Normal trabecular architecture varies from one anatomic site to another, consisting in part of groups of linear or arc-like trabeculae that, in most sites, are thickened and oriented along the axes of the major compressive and tensile stresses within that bone (83). Many trabeculae in frequently compressed regions of the joint are oriented at nearly right angles to the subchondral bone plate, extending downward into the parent bone for variable distances. Elsewhere, the trabeculae are obliquely oriented. Crossing trabeculae intersect these vertical and oblique trabeculae, mainly in an orthogonal pattern (84–87) (Fig 14). Chambers are created in the subchondral cancellous bone consisting of central areas containing regions of marrow and peripheral walls composed of these trabeculae. The size and shape of these chambers vary from one bone to another and in different regions of a single bone.

Figure 14:

Graphic representation of trabecular organization illustrates the thicker longitudinal trabeculae bridged by transverse trabeculae at varying angles. (Modified, with permission, from Marion Karl, Lure Animations, Reno, Nev.)

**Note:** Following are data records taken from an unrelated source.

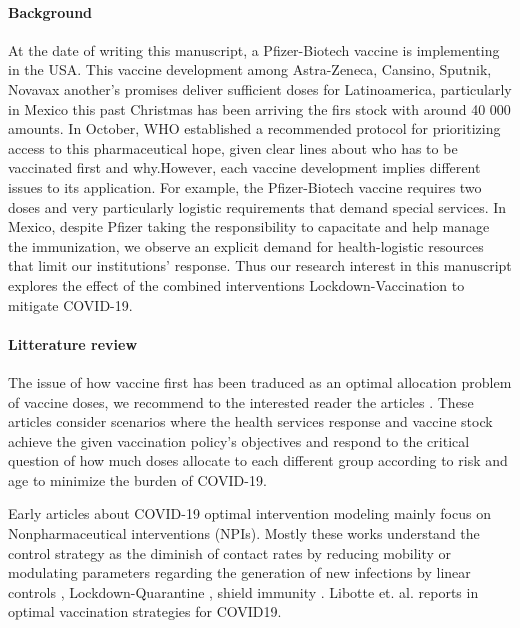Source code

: \paragraph{Background}
         At the date of writing this manuscript, a Pfizer-Biotech vaccine is
    implementing in the USA. This vaccine development among Astra-Zeneca,
    Cansino, Sputnik, Novavax another's promises deliver sufficient doses
    for Latinoamerica, particularly in Mexico this past Christmas has been
    arriving the firs stock with around 40 000 amounts. In October, WHO
    established a recommended protocol for prioritizing access to this
    pharmaceutical hope, given clear lines about who has to be vaccinated first
    and why.However, each vaccine development implies different issues to its
    application. For example, the Pfizer-Biotech vaccine requires two doses and
    very particularly logistic requirements that demand special services. In
    Mexico, despite Pfizer taking the responsibility to capacitate and help
    manage the immunization, we observe an explicit demand for health-logistic
    resources that limit our institutions' response. Thus our research interest
    in this manuscript explores the effect of the combined interventions
    Lockdown-Vaccination to mitigate COVID-19.


\paragraph{Litterature review}
        The issue of how vaccine first has been traduced as an optimal
    allocation problem of vaccine doses, we recommend to the interested reader
    the articles \cite{Bubar2020,Matrajt2020}.  These articles
    consider scenarios where the health services response and vaccine stock
    achieve the given vaccination policy's objectives and respond to the
    critical question of how much doses allocate to each different group
    according to risk and age to minimize the burden of COVID-19.

        Early articles about COVID-19 optimal intervention modeling mainly
    focus on Nonpharmaceutical interventions (NPIs). Mostly these works
    understand the control strategy as the diminish of contact rates by
    reducing mobility or modulating parameters regarding the generation of new
    infections by linear controls \cite{Naraigh2020,Ullah2020},
    Lockdown-Quarantine \cite{Mandal2020},  shield immunity
    \cite{Weitz2020}. Libotte et. al. reports in \cite{Libotte2020} optimal
    vaccination strategies for COVID19.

The most extensively studied trabeculae in the human body are those located in the femoral head and neck, where five major trabecular groups are identified: principle compressive, principle tensile, secondary compressive, secondary tensile, and greater trochanteric groups (88–90) (Fig 15). The Singh index, historically used to judge the presence and degree of osteoporosis, was based on the morphology of these trabecular groups (91). Unfortunately, the proximal femur is a particularly challenging region due to the number and complexity of the trabecular groups and their complex relationships with the cortex and calcar. At least some of the trabecular intersections in the femoral head and neck are not orthogonal, and the trabecular orientations do not necessarily correspond to the directions of the principle stress directions of any one loading condition (88,92,93).

Figure 15:

High-resolution 0.9-mm-thick coronal MR image of a proximal femur specimen obtained with a three-dimensional spin-echo sequence demonstrates the trabecular pattern of the proximal femur. (Courtesy of Thomas Link, MD, UCSF, San Francisco, Calif.)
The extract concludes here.